[WHAT YOU SHOULD DO]: Below are records with pictures. Transcribe exactly, and only, the lines from the line with "In transfer learning, the" to the line with "- [World Bank](https://data.worldbank.org/)", both ends included, but not the pictures.

━━━ DATASET CONTENT

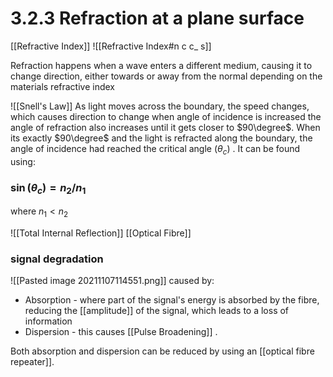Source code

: # 3.2.3 Refraction at a plane surface


[[Refractive Index]]
![[Refractive Index#n c c_ s]]

Refraction happens when a wave enters a different medium, causing it to change direction, either towards or away from the normal depending on the materials refractive index

![[Snell's Law]]
As light moves across the boundary, the speed changes, which causes direction to change
when angle of incidence is increased the angle of refraction also increases until it gets closer to $90\degree$. When its exactly $90\degree$ and the light is refracted along the boundary, the angle of incidence had reached the critical angle ($\theta_{c}$) . It can be found using:

### $\sin(\theta_{c}) = n_{2}/n_{1}$
where $n_{1} < n_{2}$ 

![[Total Internal Reflection]]
[[Optical Fibre]]

### signal degradation 
![[Pasted image 20211107114551.png]]
caused by:
- Absorption - where part of the signal's energy is absorbed by the fibre, reducing the [[amplitude]] of the signal, which leads to a loss of information
- Dispersion - this causes [[Pulse Broadening]] .

Both absorption and dispersion can be reduced by using an [[optical fibre repeater]].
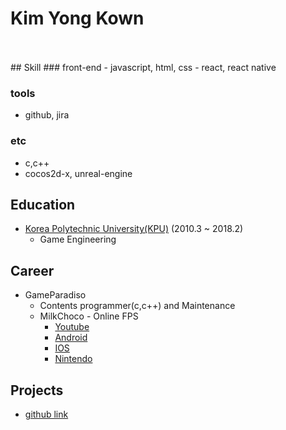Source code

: 
# Kim Yong Kown
<br />
<br />
## Skill
### front-end
- javascript, html, css 
- react, react native

### tools
- github, jira

### etc
- c,c++
- cocos2d-x, unreal-engine

## Education
- [Korea Polytechnic University(KPU)](http://www.kpu.ac.kr/) (2010.3 ~ 2018.2)
  - Game Engineering 
  
## Career
- GameParadiso
  - Contents programmer(c,c++) and Maintenance
  - MilkChoco - Online FPS
    - [Youtube](https://www.youtube.com/watch?v=_JssXvzA4P0)
    - [Android](https://play.google.com/store/apps/details?id=com.gameparadiso.milkchoco&hl=ko)
    - [IOS](https://apps.apple.com/kr/app/%EB%B0%80%ED%81%AC%EC%B4%88%EC%BD%94-%EC%98%A8%EB%9D%BC%EC%9D%B8-fps/id1244497574)
    - [Nintendo](https://store.nintendo.co.kr/70010000011500)

## Projects
  - [github link](https://github.com/powderBlue91)
  
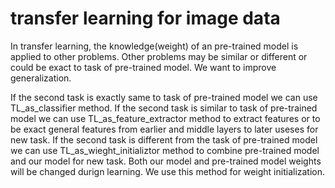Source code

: # transfer learning for image data

In transfer learning, the knowledge(weight) of an pre-trained model is applied to other problems. Other problems may be similar or different or could be exact to task of pre-trained model. We want to improve generalization.

If the second task is exactly same to task of pre-trained model we can use TL_as_classifier method.
If the second task is similar to task of pre-trained model we can use TL_as_feature_extractor method to extract features or to be exact general features from earlier and middle layers to later useses for new task.
If the second task is different from the task of pre-trained model we can use TL_as_wieght_initializtor method to combine pre-trained model and our model for new task. Both our model and pre-trained model weights will be changed durign learning. We use this method for weight initialization.
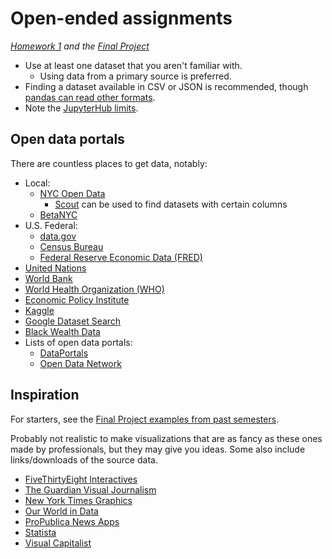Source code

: # Open-ended assignments

_[Homework 1](../hw_1.md) and the [Final Project](../final_project.md)_

- Use at least one dataset that you aren't familiar with.
   - Using data from a primary source is preferred.
- Finding a dataset available in CSV or JSON is recommended, though [pandas can read other formats](https://pandas.pydata.org/pandas-docs/stable/user_guide/io.html).
- Note the [JupyterHub limits](../assignments.md#limits).

## Open data portals

There are countless places to get data, notably:

- Local:
   - [NYC Open Data](https://opendata.cityofnewyork.us/)
      - [Scout](https://scout.tsdataclinic.com/explore/NYC) can be used to find datasets with certain columns
   - [BetaNYC](https://data.beta.nyc/)
- U.S. Federal:
   - [data.gov](https://www.data.gov/)
   - [Census Bureau](https://data.census.gov/)
   - [Federal Reserve Economic Data (FRED)](https://fred.stlouisfed.org/)
- [United Nations](https://data.un.org/)
- [World Bank](https://data.worldbank.org/)
- [World Health Organization (WHO)](https://www.who.int/data)
- [Economic Policy Institute](https://www.epi.org/data/)
- [Kaggle](https://www.kaggle.com/datasets)
- [Google Dataset Search](https://datasetsearch.research.google.com/)
- [Black Wealth Data](https://blackwealthdata.org/)
- Lists of open data portals:
   - [DataPortals](https://dataportals.org/)
   - [Open Data Network](https://www.opendatanetwork.com/)

## Inspiration

For starters, see the [Final Project examples from past semesters](../final_project/examples.md).

Probably not realistic to make visualizations that are as fancy as these ones made by professionals, but they may give you ideas. Some also include links/downloads of the source data.

- [FiveThirtyEight Interactives](https://projects.fivethirtyeight.com/)
- [The Guardian Visual Journalism](https://www.theguardian.com/interactive)
- [New York Times Graphics](https://www.nytimes.com/spotlight/graphics)
- [Our World in Data](https://ourworldindata.org/)
- [ProPublica News Apps](https://www.propublica.org/newsapps/)
- [Statista](https://search.library.nyu.edu/permalink/01NYU_INST/1697t4d/alma990062490650107871)
- [Visual Capitalist](https://www.visualcapitalist.com/)
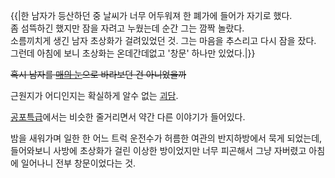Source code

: {{|한 남자가 등산하던 중 날씨가 너무 어두워져 한 폐가에 들어가 자기로 했다.  
좀 섬뜩하긴 했지만 잠을 자려고 누웠는데 순간 그는 깜짝 놀랐다.  
소름끼치게 생긴 남자 초상화가 걸려있었던 것. 그는 마음을 추스리고 다시 잠을 잤다.  
그런데 아침에 보니 초상화는 온데간데없고 '창문' 하나만 있었다.|}}

<del>혹시 남자를 [매의 눈](%EB%A7%A4%EC%9D%98%20%EB%88%88.md)으로 바라보던 건 아니었을까</del>

근원지가 어디인지는 확실하게 알수 없는 [괴담](%EA%B4%B4%EB%8B%B4.md).

[공포특급](%EA%B3%B5%ED%8F%AC%ED%8A%B9%EA%B8%89.md)에서는 비슷한 줄거리면서 약간 다른 이야기가
들어있다.

밤을 새워가며 일한 한 어느 트럭 운전수가 허름한 여관의 반지하방에서 묵게 되었는데, 들어와보니 사방에 초상화가 걸린 이상한 방이었지만 너무
피곤해서 그냥 자버렸고 아침에 일어나니 전부 창문이었다는 것.

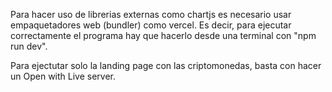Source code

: Para hacer uso de librerias externas como chartjs es necesario usar empaquetadores web (bundler) como vercel. Es decir, para ejecutar correctamente el programa hay que hacerlo desde una terminal con "npm run dev".



Para ejectutar solo la landing page con las criptomonedas, basta con hacer un Open with Live server.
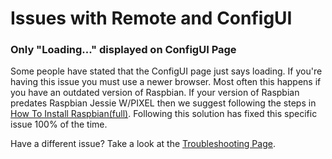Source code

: # Issues with Remote and ConfigUI

### Only "Loading..." displayed on ConfigUI Page 
Some people have stated that the ConfigUI page just says loading.
If you're having this issue you must use a newer browser. Most often this happens if you have an outdated version of Raspbian. If your version of Raspbian predates Raspbian Jessie W/PIXEL then we suggest following the steps in [How To Install Raspbian(full)](/docs/howto/how_to_install_raspbianfull.md). Following this solution has fixed this specific issue 100% of the time.

Have a different issue? Take a look at the [Troubleshooting Page](troubleshooting.md).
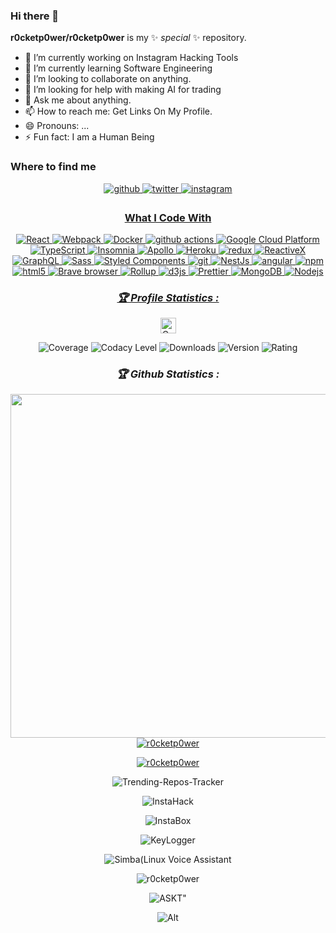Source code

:  ### Hi there 👋

**r0cketp0wer/r0cketp0wer** is my ✨ _special_ ✨ repository.

- 🔭 I’m currently working on Instagram Hacking Tools
- 🌱 I’m currently learning Software Engineering
- 👯 I’m looking to collaborate on anything.
- 🤔 I’m looking for help with making AI for trading
- 💬 Ask me about anything.
- 📫 How to reach me: Get Links On My Profile.
- 😄 Pronouns: ...
- ⚡ Fun fact: I am a Human Being


### Where to find me
<div align="center">
<a href="https://github.com/r0cketp0wer" target="_blank">
<img src=https://img.shields.io/badge/github-%2324292e.svg?&style=for-the-badge&logo=github&logoColor=white alt=github style="margin-bottom: 5px;" />
</a>
<a href="https://twitter.com/NRocketmann" target="_blank">
<img src=https://img.shields.io/badge/twitter-%2300acee.svg?&style=for-the-badge&logo=twitter&logoColor=white alt=twitter style="margin-bottom: 5px;" />
</a>
<a href="https://www.instagram.com/rocketman_mega" target="_blank">
<img src=https://img.shields.io/badge/instagram-%23000000.svg?&style=for-the-badge&logo=instagram&logoColor=white alt=instagram style="margin-bottom: 5px;" />

### What I Code With
<p align="center">
<img alt="React" src="https://img.shields.io/badge/-React-45b8d8?style=flat-square&logo=react&logoColor=white" />
  <img alt="Webpack" src="https://img.shields.io/badge/-Webpack-8DD6F9?style=flat-square&logo=webpack&logoColor=white" /> 
  <img alt="Docker" src="https://img.shields.io/badge/-Docker-46a2f1?style=flat-square&logo=docker&logoColor=white" />
  <img alt="github actions" src="https://img.shields.io/badge/-Github_Actions-2088FF?style=flat-square&logo=github-actions&logoColor=white" />
  <img alt="Google Cloud Platform" src="https://img.shields.io/badge/-Google_Cloud_Platform-1a73e8?style=flat-square&logo=google-cloud&logoColor=white" />
  <img alt="TypeScript" src="https://img.shields.io/badge/-TypeScript-007ACC?style=flat-square&logo=typescript&logoColor=white" />
  <img alt="Insomnia" src="https://img.shields.io/badge/-Insomnia-5849BE?style=flat-square&logo=insomnia&logoColor=white" />
  <img alt="Apollo" src="https://img.shields.io/badge/-Apollo%20GraphQL-311C87?style=flat-square&logo=apollo-graphql&logoColor=white" />
  <img alt="Heroku" src="https://img.shields.io/badge/-Heroku-430098?style=flat-square&logo=heroku&logoColor=white" />
  <img alt="redux" src="https://img.shields.io/badge/-Redux-764ABC?style=flat-square&logo=redux&logoColor=white" />
  <img alt="ReactiveX" src="https://img.shields.io/badge/-RxJs-B7178C?style=flat-square&logo=reactivex&logoColor=white" />
  <img alt="GraphQL" src="https://img.shields.io/badge/-GraphQL-E10098?style=flat-square&logo=graphql&logoColor=white" />
  <img alt="Sass" src="https://img.shields.io/badge/-Sass-CC6699?style=flat-square&logo=sass&logoColor=white" />
  <img alt="Styled Components" src="https://img.shields.io/badge/-Styled_Components-db7092?style=flat-square&logo=styled-components&logoColor=white" />
  <img alt="git" src="https://img.shields.io/badge/-Git-F05032?style=flat-square&logo=git&logoColor=white" />
  <img alt="NestJs" src="https://img.shields.io/badge/-NestJs-ea2845?style=flat-square&logo=nestjs&logoColor=white" />
  <img alt="angular" src="https://img.shields.io/badge/-Angular-DD0031?style=flat-square&logo=angular&logoColor=white" />
  <img alt="npm" src="https://img.shields.io/badge/-NPM-CB3837?style=flat-square&logo=npm&logoColor=white" />
  <img alt="html5" src="https://img.shields.io/badge/-HTML5-E34F26?style=flat-square&logo=html5&logoColor=white" />
  <img alt="Brave browser" src="https://img.shields.io/badge/-Brave_Browser-FB542B?style=flat-square&logo=brave&logoColor=white" />
  <img alt="Rollup" src="https://img.shields.io/badge/-Rollup-EC4A3F?style=flat-square&logo=rollup.js&logoColor=white" />
  <img alt="d3js" src="https://img.shields.io/badge/-D3.js-F9A03C?style=flat-square&logo=d3.js&logoColor=white" />
  <img alt="Prettier" src="https://img.shields.io/badge/-Prettier-F7B93E?style=flat-square&logo=prettier&logoColor=white" />
  <img alt="MongoDB" src="https://img.shields.io/badge/-MongoDB-13aa52?style=flat-square&logo=mongodb&logoColor=white" />
  <img alt="Nodejs" src="https://img.shields.io/badge/-Nodejs-43853d?style=flat-square&logo=Node.js&logoColor=white" />
</p>
<h3><b><i>🏆 Profile Statistics :</i></b></h3>
<a href="https://github.com/r0cketp0wer"><img height="25" title="Counter" src="https://komarev.com/ghpvc/?username=r0cketp0wer&color=blueviolet&style=flat-square"></a>

![Coverage](https://img.shields.io/badge/coverage-87%25-yellowgreen)
![Codacy Level](https://img.shields.io/badge/codacy-A-green)
![Downloads](https://img.shields.io/badge/downloads-1.3k%2Fmonth-brightgreen)
![Version](https://img.shields.io/badge/version-0.0.6-blue)
![Rating](https://img.shields.io/badge/rating-★★★★☆-brightgreen)
<h3><b><i>🏆 Github Statistics :</i></b></h3>
<a href="https://github.com/r0cketp0wer"><img width=550 src="https://github-profile-trophy.vercel.app/?username=r0cketp0wer&theme=dracula&no-frame=true&title=Followers,Stars,Commit,Repository,Issues"/></a>
<a href="https://github.com/r0cketp0wer"><img title="r0cketp0wer" src="https://github-readme-stats.vercel.app/api?username=r0cketp0wer&show_icons=true&include_all_commits=true&theme=chartreuse-dark&cache_seconds=3200"></a>
</p>
<a href="https://github.com/r0cketp0wer"><img title="r0cketp0wer" src="https://github-readme-stats.vercel.app/api/top-langs/?username=r0cketp0wer&layout=compact&theme=dark"></a>
</p>
<p align="center"
<a href="https://github.com/https://github.com/r0cketp0wer/Trending-Repos-Tracker"><img title="Trending-Repos-Tracker" src="https://github-readme-stats.vercel.app/api/pin/?username=r0cketp0wer&repo=Trending-Repos-Tracker&theme=dark"></a>
<p align="center"
<a href="https://github.com/https://github.com/r0cketp0wer/InstaHack"><img title="InstaHack" src="https://github-readme-stats.vercel.app/api/pin/?username=r0cketp0wer&repo=InstaHack&theme=dark"></a>
<p align="center"
<a href="https://github.com/https://github.com/r0cketp0wer/InstaBox"><img title="InstaBox" src="https://github-readme-stats.vercel.app/api/pin/?username=r0cketp0wer&repo=InstaBox&theme=dark"></a>
<p align="center"
<a href="https://github.com/https://github.com/r0cketp0wer/KeyLogger"><img title="KeyLogger" src="https://github-readme-stats.vercel.app/api/pin/?username=r0cketp0wer&repo=KeyLogger&theme=dark"></a>
<p align="center"
<a href="https://github.com/https://github.com/r0cketp0wer/Simba"><img title="Simba(Linux Voice Assistant" src="https://github-readme-stats.vercel.app/api/pin/?username=r0cketp0wer&repo=Simba&theme=dark"></a>
<p align="center"
<a href="https://github.com/https://github.com/r0cketp0wer/r0cketp0wer"><img title="r0cketp0wer" src="https://github-readme-stats.vercel.app/api/pin/?username=r0cketp0wer&repo=r0cketp0wer&theme=dark"></a>
<p align="center"
<a href="https://github.com/https://github.com/r0cketp0wer/ASKT"><img title="ASKT" src="https://github-readme-stats.vercel.app/api/pin/?username=r0cketp0wer&repo=ASKT&theme=dark"></a>"

![Alt](https://repobeats.axiom.co/api/embed/2b4d67210eeffd597371c7024e670d1719183960.svg "Repobeats analytics image")
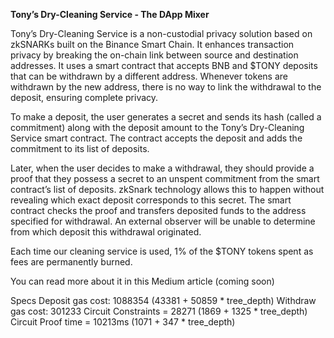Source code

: **Tony’s Dry-Cleaning Service - The DApp Mixer**

Tony’s Dry-Cleaning Service is a non-custodial privacy solution based on zkSNARKs built on the Binance Smart Chain. It enhances transaction privacy by breaking the on-chain link between source and destination addresses. It uses a smart contract that accepts BNB and $TONY deposits that can be withdrawn by a different address. Whenever tokens are withdrawn by the new address, there is no way to link the withdrawal to the deposit, ensuring complete privacy.

To make a deposit, the user generates a secret and sends its hash (called a commitment) along with the deposit amount to the Tony’s Dry-Cleaning Service smart contract. The contract accepts the deposit and adds the commitment to its list of deposits.

Later, when the user decides to make a withdrawal, they should provide a proof that they possess a secret to an unspent commitment from the smart contract’s list of deposits. zkSnark technology allows this to happen without revealing which exact deposit corresponds to this secret. The smart contract checks the proof and transfers deposited funds to the address specified for withdrawal. An external observer will be unable to determine from which deposit this withdrawal originated.

Each time our cleaning service is used, 1% of the $TONY tokens spent as fees are permanently burned.

You can read more about it in this Medium article (coming soon)

Specs
Deposit gas cost: 1088354 (43381 + 50859 * tree_depth)
Withdraw gas cost: 301233
Circuit Constraints = 28271 (1869 + 1325 * tree_depth)
Circuit Proof time = 10213ms (1071 + 347 * tree_depth)
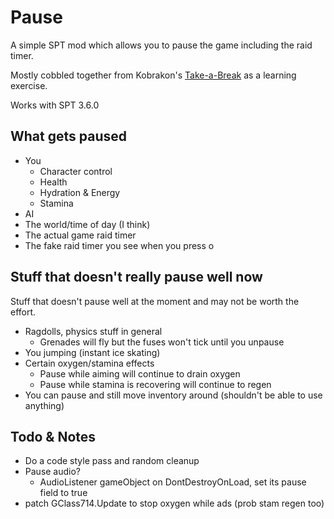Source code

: # Pause
A simple SPT mod which allows you to pause the game including the raid timer. 

Mostly cobbled together from Kobrakon's [Take-a-Break](https://github.com/kobrakon/TakeABreak) as a learning exercise.

Works with SPT 3.6.0

## What gets paused
- You
  - Character control
  - Health
  - Hydration & Energy
  - Stamina
- AI
- The world/time of day (I think)
- The actual game raid timer
- The fake raid timer you see when you press o

## Stuff that doesn't really pause well now
Stuff that doesn't pause well at the moment and may not be worth the effort.
- Ragdolls, physics stuff in general
  - Grenades will fly but the fuses won't tick until you unpause
- You jumping (instant ice skating)
- Certain oxygen/stamina effects
  - Pause while aiming will continue to drain oxygen
  - Pause while stamina is recovering will continue to regen
- You can pause and still move inventory around (shouldn't be able to use anything)
  
## Todo & Notes
- Do a code style pass and random cleanup
- Pause audio?
  - AudioListener gameObject on DontDestroyOnLoad, set its pause field to true
- patch GClass714.Update to stop oxygen while ads (prob stam regen too)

━━━━━━

[EXERCISE RESULT]:
In transfer learning, the knowledge(weight) of an pre-trained model is applied to other problems. Other problems may be similar or different or could be exact to task of pre-trained model. We want to improve generalization.

If the second task is exactly same to task of pre-trained model we can use TL_as_classifier method.
If the second task is similar to task of pre-trained model we can use TL_as_feature_extractor method to extract features or to be exact general features from earlier and middle layers to later useses for new task.
If the second task is different from the task of pre-trained model we can use TL_as_wieght_initializtor method to combine pre-trained model and our model for new task. Both our model and pre-trained model weights will be changed durign learning. We use this method for weight initialization.
Source code

: # Open-ended assignments

_[Homework 1](../hw_1.md) and the [Final Project](../final_project.md)_

- Use at least one dataset that you aren't familiar with.
   - Using data from a primary source is preferred.
- Finding a dataset available in CSV or JSON is recommended, though [pandas can read other formats](https://pandas.pydata.org/pandas-docs/stable/user_guide/io.html).
- Note the [JupyterHub limits](../assignments.md#limits).

## Open data portals

There are countless places to get data, notably:

- Local:
   - [NYC Open Data](https://opendata.cityofnewyork.us/)
      - [Scout](https://scout.tsdataclinic.com/explore/NYC) can be used to find datasets with certain columns
   - [BetaNYC](https://data.beta.nyc/)
- U.S. Federal:
   - [data.gov](https://www.data.gov/)
   - [Census Bureau](https://data.census.gov/)
   - [Federal Reserve Economic Data (FRED)](https://fred.stlouisfed.org/)
- [United Nations](https://data.un.org/)
- [World Bank](https://data.worldbank.org/)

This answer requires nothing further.